We're excited for the upcoming release of Jeanette Arakawa’s new memoir, The Little Exile, which hits bookstores May 17th. In anticipation, we’ve pulled this week’s excerpt from the memoir, a book journalist Sharon Noguchi says “should be required reading for every schoolchild and every U.S. government official.”
This short passage reaches out to touch on the many themes and social elements which Arakawa’s prose breathes life into: the alienation of forced exile and imprisonment, the complexities of patriotism, the clashing of cultures, nuances between generations in families, the disorienting effects of nationalism and war – all filtered through the eyes of a young child whose innocence grapples with the tumultuous mechanisms of the world in the early 1940s.

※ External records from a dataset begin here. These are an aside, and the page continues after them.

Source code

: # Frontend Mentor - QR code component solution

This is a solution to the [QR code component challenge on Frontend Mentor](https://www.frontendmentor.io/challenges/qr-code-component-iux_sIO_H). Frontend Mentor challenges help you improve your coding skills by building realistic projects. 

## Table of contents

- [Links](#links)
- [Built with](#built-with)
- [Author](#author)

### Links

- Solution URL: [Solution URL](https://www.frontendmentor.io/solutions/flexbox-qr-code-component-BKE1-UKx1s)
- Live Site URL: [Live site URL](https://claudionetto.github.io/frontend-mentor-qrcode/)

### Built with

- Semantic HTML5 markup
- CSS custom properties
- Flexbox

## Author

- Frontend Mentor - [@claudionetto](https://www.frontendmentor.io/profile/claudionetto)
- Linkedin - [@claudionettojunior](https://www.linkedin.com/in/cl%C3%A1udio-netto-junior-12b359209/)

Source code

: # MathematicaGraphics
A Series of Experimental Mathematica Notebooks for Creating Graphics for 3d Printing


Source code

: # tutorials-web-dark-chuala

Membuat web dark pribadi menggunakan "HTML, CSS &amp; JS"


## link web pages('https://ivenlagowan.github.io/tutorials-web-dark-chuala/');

In the meantime, Papa discovered that the Gilfillan radio shortwave band to Japan worked, although we were almost half a world away. The early morning news broadcasts from Japan could be heard late in the afternoon in Arkansas. When I returned home from school, all his writing material had been put away. Instead, I found Papa sitting with his ear pressed to the speaker, slowly turning the dial like a safecracker listening to tumblers. With patience, the crackling buzz would dissolve into a rising and falling voice of a man who sounded like he was under water. A slight slip of his hand, and the static would return.
Listening to the Japanese newscasts became a daily routine. Word spread quickly that we were getting broadcasts from Japan. The apartment began to fill with a different set of people. They were men who were not working. Either elderly or lazy, I thought. They listened to reports of battles in Luzon and Mindanao in the Philippines, from which Papa drew elaborate maps and followed the course of the war. These replaced his calligraphy on the wall. I was uncomfortable and confused. America treated us like we weren’t’ really Americans, but Papa had pledged loyalty to the United States when he signed the questionnaire. He said he would fight for the United States, like Uncle Robert and Uncle Keith, if the government asked.

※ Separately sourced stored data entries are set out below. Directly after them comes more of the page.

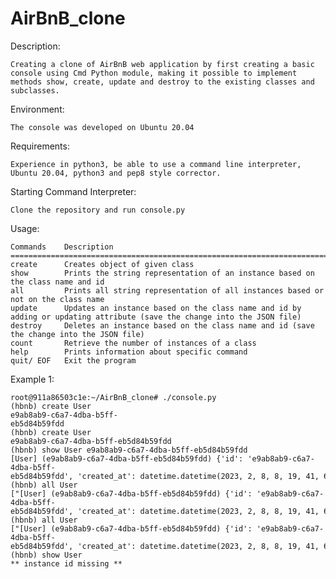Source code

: # AirBnB_clone

Description:

	Creating a clone of AirBnB web application by first creating a basic console using Cmd Python module, making it possible to implement methods show, create, update and destroy to the existing classes and subclasses.


Environment:

	The console was developed on Ubuntu 20.04


Requirements:

	Experience in python3, be able to use a command line interpreter, Ubuntu 20.04, python3 and pep8 style corrector.


Starting Command Interpreter:

	Clone the repository and run console.py


Usage:

	Commands 	Description
	=======================================================================
	create 		Creates object of given class
	show 		Prints the string representation of an instance based on the class name and id
	all 		Prints all string representation of all instances based or not on the class name
	update 		Updates an instance based on the class name and id by adding or updating attribute (save the change into the JSON file)
	destroy 	Deletes an instance based on the class name and id (save the change into the JSON file)
	count 		Retrieve the number of instances of a class
	help 		Prints information about specific command
	quit/ EOF 	Exit the program


Example 1:

	root@911a86503c1e:~/AirBnB_clone# ./console.py
	(hbnb) create User                                                
	e9ab8ab9-c6a7-4dba-b5ff-eb5d84b59fdd                                                        
	(hbnb) create User                                                          
	e9ab8ab9-c6a7-4dba-b5ff-eb5d84b59fdd
	(hbnb) show User e9ab8ab9-c6a7-4dba-b5ff-eb5d84b59fdd
	[User] (e9ab8ab9-c6a7-4dba-b5ff-eb5d84b59fdd) {'id': 'e9ab8ab9-c6a7-4dba-b5ff-eb5d84b59fdd', 'created_at': datetime.datetime(2023, 2, 8, 8, 19, 41, 642322), 'updated_at': datetime.datetime(2023, 2, 8, 8, 19, 41, 642370)}
	(hbnb) all User
	["[User] (e9ab8ab9-c6a7-4dba-b5ff-eb5d84b59fdd) {'id': 'e9ab8ab9-c6a7-4dba-b5ff-eb5d84b59fdd', 'created_at': datetime.datetime(2023, 2, 8, 8, 19, 41, 642322), 'updated_at': datetime.datetime(2023, 2, 8, 8, 19, 41, 642370)}"]
	(hbnb) all User
	["[User] (e9ab8ab9-c6a7-4dba-b5ff-eb5d84b59fdd) {'id': 'e9ab8ab9-c6a7-4dba-b5ff-eb5d84b59fdd', 'created_at': datetime.datetime(2023, 2, 8, 8, 19, 41, 642322), 'updated_at': datetime.datetime(2023, 2, 8, 8, 19, 41, 642370)}"]
	(hbnb) show User
	** instance id missing **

“What are you doing, Papa! I thought you were rooting for America,” I blurted. “If you keep this up and you get caught, we could all be shipped to Japan!” I expected to be scolded for my rude outburst, but instead, he answered, almost in a whisper, “It’s been confusing for me, too. I’ve been thinking a lot about Grandfather and Grandmother in Japan, lately. I worry about what will become of them.”

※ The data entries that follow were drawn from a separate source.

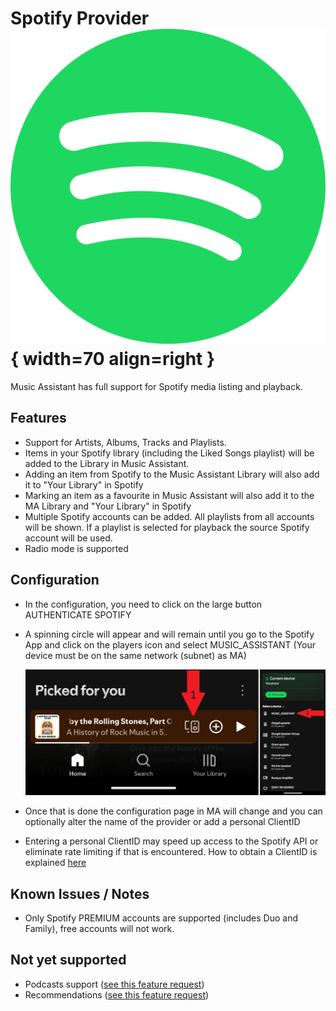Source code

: # Spotify Provider ![Preview image](../assets/icons/spotify-icon.svg){ width=70 align=right }

Music Assistant has full support for Spotify media listing and playback.

## Features

- Support for Artists, Albums, Tracks and Playlists.
- Items in your Spotify library (including the Liked Songs playlist) will be added to the Library in Music Assistant.
- Adding an item from Spotify to the Music Assistant Library will also add it to "Your Library" in Spotify
- Marking an item as a favourite in Music Assistant will also add it to the MA Library and "Your Library" in Spotify
- Multiple Spotify accounts can be added. All playlists from all accounts will be shown. If a playlist is selected for playback the source Spotify account will be used.
- Radio mode is supported

## Configuration
- In the configuration, you need to click on the large button AUTHENTICATE SPOTIFY
- A spinning circle will appear and will remain until you go to the Spotify App and click on the players icon and select MUSIC_ASSISTANT (Your device must be on the same network (subnet) as MA)
  
  ![Spotify App Image](../assets/Spotify-app-image.png)
  
- Once that is done the configuration page in MA will change and you can optionally alter the name of the provider or add a personal ClientID
- Entering a personal ClientID may speed up access to the Spotify API or eliminate rate limiting if that is encountered. How to obtain a ClientID is explained [here](https://developer.spotify.com/documentation/web-api/concepts/apps)

## Known Issues / Notes

- Only Spotify PREMIUM accounts are supported (includes Duo and Family), free accounts will not work.

## Not yet supported

- Podcasts support ([see this feature request](https://github.com/music-assistant/hass-music-assistant/discussions/429))
- Recommendations ([see this feature request](https://github.com/music-assistant/hass-music-assistant/discussions/535))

I remember it was a Tuesday. I returned home from school to find the apartment empty. The maps and charts had been stripped from the wall and Papa was gone! They’ve taken him away! I thought. The authorities found out about his listening to Japanese broadcasts and have taken him away! I ran next door.
“Papa’s gone!” I said. “Do you know anything about it? Did they take him away?”
“Take him away? No, no, of course not. He returned to work,” Mrs. Sakai said. “Aren’t you glad?” She held me as I sobbed.